Why authentic relationships + healing-centered learning environments matter for girls

The wellness needs of students, especially girls (anxiety and depression in teen girls is twice the rate of boys), have evolved and intensified during the pandemic so it’s more crucial than ever for all of us adults working and supporting girls and gender expansive youth to nurture warm and authentic relationships with them, and build healing-centered classrooms and youth programs.

Healing-Centered Learning Environments for Girls

Healing-centered engagement is a progression from trauma-informed practice that takes an asset-based approach with an emphasis on hope, imagination, and community. Young people need space to heal, whether from pandemic-related anxiety, personal or collective trauma, or both. Here are some questions to help you get started in advance of the workshop. This exercise is from our newly revised guide, Social-Emotional Check-ins for In-Person Learning, which also includes 26 check-in activities to do with students.
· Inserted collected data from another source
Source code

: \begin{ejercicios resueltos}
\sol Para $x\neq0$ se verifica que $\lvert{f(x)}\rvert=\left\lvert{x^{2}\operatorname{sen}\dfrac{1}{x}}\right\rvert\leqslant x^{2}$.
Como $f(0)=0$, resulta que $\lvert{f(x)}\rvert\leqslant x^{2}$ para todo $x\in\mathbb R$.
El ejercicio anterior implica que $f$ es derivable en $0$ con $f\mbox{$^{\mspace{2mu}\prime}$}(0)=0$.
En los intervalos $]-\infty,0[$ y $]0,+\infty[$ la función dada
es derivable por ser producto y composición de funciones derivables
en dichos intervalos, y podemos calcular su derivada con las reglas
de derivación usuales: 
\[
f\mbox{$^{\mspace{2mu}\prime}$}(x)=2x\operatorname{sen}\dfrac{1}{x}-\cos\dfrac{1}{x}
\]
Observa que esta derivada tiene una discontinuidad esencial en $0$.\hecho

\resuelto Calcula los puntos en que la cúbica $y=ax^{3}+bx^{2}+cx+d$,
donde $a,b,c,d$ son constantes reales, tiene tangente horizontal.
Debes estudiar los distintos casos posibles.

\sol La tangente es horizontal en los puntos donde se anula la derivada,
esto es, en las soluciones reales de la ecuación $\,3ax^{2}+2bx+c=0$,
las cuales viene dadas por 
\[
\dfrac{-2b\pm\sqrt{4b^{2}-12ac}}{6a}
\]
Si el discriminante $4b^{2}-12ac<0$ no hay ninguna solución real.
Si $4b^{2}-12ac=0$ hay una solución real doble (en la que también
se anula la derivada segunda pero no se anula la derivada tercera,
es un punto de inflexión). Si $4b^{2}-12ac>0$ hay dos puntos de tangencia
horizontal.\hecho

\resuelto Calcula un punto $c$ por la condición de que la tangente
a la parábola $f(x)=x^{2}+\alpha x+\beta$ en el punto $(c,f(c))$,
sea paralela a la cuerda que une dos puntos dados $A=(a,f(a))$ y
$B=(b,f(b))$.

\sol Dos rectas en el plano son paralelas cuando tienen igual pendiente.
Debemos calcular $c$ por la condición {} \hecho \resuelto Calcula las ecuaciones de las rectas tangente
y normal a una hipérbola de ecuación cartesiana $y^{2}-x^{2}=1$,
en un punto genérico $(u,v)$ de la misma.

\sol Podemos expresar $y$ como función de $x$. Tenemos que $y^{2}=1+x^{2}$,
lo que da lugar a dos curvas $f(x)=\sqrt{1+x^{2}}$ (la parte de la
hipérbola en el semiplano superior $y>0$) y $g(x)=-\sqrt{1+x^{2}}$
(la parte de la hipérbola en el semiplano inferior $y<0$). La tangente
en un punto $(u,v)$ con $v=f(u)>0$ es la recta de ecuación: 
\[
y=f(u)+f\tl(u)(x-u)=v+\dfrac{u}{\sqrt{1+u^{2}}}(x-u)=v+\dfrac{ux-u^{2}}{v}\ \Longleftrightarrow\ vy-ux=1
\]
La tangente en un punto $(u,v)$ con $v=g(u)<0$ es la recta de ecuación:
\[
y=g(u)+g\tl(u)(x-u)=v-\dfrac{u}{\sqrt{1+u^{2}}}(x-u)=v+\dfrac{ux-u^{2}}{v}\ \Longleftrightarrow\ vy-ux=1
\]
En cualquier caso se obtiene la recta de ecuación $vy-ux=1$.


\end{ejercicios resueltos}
How To Assess For A Healing-Centered Environment

Space

1. Do adults and youth have time and space to connect and communicate with each other about non-academic topics?
2. Do youth have opportunities to share their work and have it celebrated?
3. Are there options for movement when young people need to move their bodies?
4. COVID permitting, does the furniture setup exacerbate the power imbalance between adult and young person, or does it help build connections?

Instruction/Relationships

5. Do youth and adults know each other’s names and pronounce them correctly?
6. Do young people have daily opportunities for voice and choice?
7. Are youth and adults encouraged to share stories as a way to connect and learn, such as check-ins?
8. What is the ratio of conversations to acknowledge, see, and value each other as young people and adults, versus conversations about discipline and negative consequences?

Structures/Routines

9. Are there class or program agreements that young people help create that are available for everyone to see?
10. Are there agendas that are shared for everyone to see to make the class or program feel predictable?
11. How much time is built in for mindfulness and reflection?

On their own each of these 11 questions are simple, yet collectively they are powerful in building a sense of community in which learners, especially girls, both rely upon and push each other. These questions are especially important to support the voice and power of girls and gender expansive youth because of the high priority many girls place on relationships. Too many girls learn that academic success is about being respectful, “polite,” and “liked” by teachers and adults, and in the process, learn to trade in their authentic feelings, thoughts, and beliefs for a good GPA. This price of success that our girls learn to pay has never been higher.

Creating a healing-centered environment becomes part of signaling to girls that being compliant and quiet isn’t what makes them worthy in your classroom. Let’s do this together.